The selection of the Ecuadorian proposal as one of the most innovative climate change proposals within the Clinton Global Initiative strengthens the will of this government to promote the Yasuni development model for the benefit of Ecuador and the world.
The ITT oil block is located in the easternmost corner of Ecuador's Amazon region, within Yasuni National Park. Yasuni was named a UNESCO biosphere reserve in 1989 and scientists including Jane Goodall and E.O. Wilson have called it "one of the most biodiverse places on earth." At least two indigenous tribes, the Tagaeri and Taromenane, maintain their traditional lifestyles in voluntary isolation in Yasuni.
Wallace Global Fund committed $100,000 to the initiative, and joins a growing network of supporters, including Accion Ecologica, Amazon Watch, Earth Economics, University of Maryland, CS Mott Foundation, Pachamama Alliance, and WRI. The Ecuadorian proposal is estimated at US$4.6 billion, and in the first year, will require US$360 million.
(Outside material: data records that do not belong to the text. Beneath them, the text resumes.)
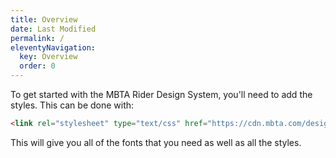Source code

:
 ```yaml
---
title: Overview
date: Last Modified 
permalink: /
eleventyNavigation:
  key: Overview 
  order: 0
---
```


To get started with the MBTA Rider Design System, you'll need to add the styles. This can be done with:

```html
<link rel="stylesheet" type="text/css" href="https://cdn.mbta.com/design-system/v0/all.css" />
```

This will give you all of the fonts that you need as well as all the styles.

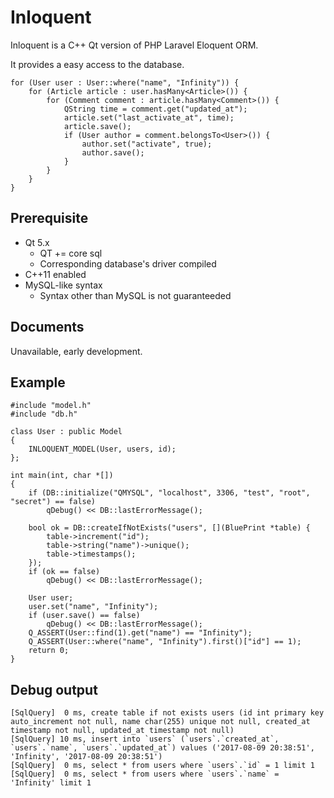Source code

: # Inloquent

Inloquent is a C++ Qt version of PHP Laravel Eloquent ORM.

It provides a easy access to the database.

```
for (User user : User::where("name", "Infinity")) {
    for (Article article : user.hasMany<Article>()) {
        for (Comment comment : article.hasMany<Comment>()) {    
            QString time = comment.get("updated_at");
            article.set("last_activate_at", time);
            article.save();
            if (User author = comment.belongsTo<User>()) {
                author.set("activate", true);
                author.save();
            }
        }
    }
}
```

## Prerequisite
- Qt 5.x
  - QT += core sql
  - Corresponding database's driver compiled
- C++11 enabled
- MySQL-like syntax
  - Syntax other than MySQL is not guaranteeded

## Documents
Unavailable, early development.

## Example
```
#include "model.h"
#include "db.h"

class User : public Model
{
    INLOQUENT_MODEL(User, users, id);
};

int main(int, char *[])
{
    if (DB::initialize("QMYSQL", "localhost", 3306, "test", "root", "secret") == false)
        qDebug() << DB::lastErrorMessage();

    bool ok = DB::createIfNotExists("users", [](BluePrint *table) {
        table->increment("id");
        table->string("name")->unique();
        table->timestamps();
    });
    if (ok == false)
        qDebug() << DB::lastErrorMessage();

    User user;
    user.set("name", "Infinity");
    if (user.save() == false)
        qDebug() << DB::lastErrorMessage();
    Q_ASSERT(User::find(1).get("name") == "Infinity");
    Q_ASSERT(User::where("name", "Infinity").first()["id"] == 1);
    return 0;
}

```

## Debug output
```
[SqlQuery]  0 ms, create table if not exists users (id int primary key auto_increment not null, name char(255) unique not null, created_at timestamp not null, updated_at timestamp not null)
[SqlQuery] 10 ms, insert into `users` (`users`.`created_at`, `users`.`name`, `users`.`updated_at`) values ('2017-08-09 20:38:51', 'Infinity', '2017-08-09 20:38:51')
[SqlQuery]  0 ms, select * from users where `users`.`id` = 1 limit 1
[SqlQuery]  0 ms, select * from users where `users`.`name` = 'Infinity' limit 1
```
This makes it one of the most ambitious projects presented at the Clinton Global Initiative, both economically as well as politically.
Prior to the Clinton event, WRI and the U.S. Embassy of Ecuador in Washington, D.C. co-hosted a technical workshop of international finance and development experts to identify funding opportunities and challenges to support the Yasuni proposal.
WRI’s International Financial Flows and the Environment team works to align public and private investment with environmentally sustainable development and poverty reduction. Current work focuses on multilateral development banks, private "Equator Principle" banks involved in project finance, and Export Credit and Guarantee Agencies. We engage financial institutions to shift investment to sustainable companies and projects.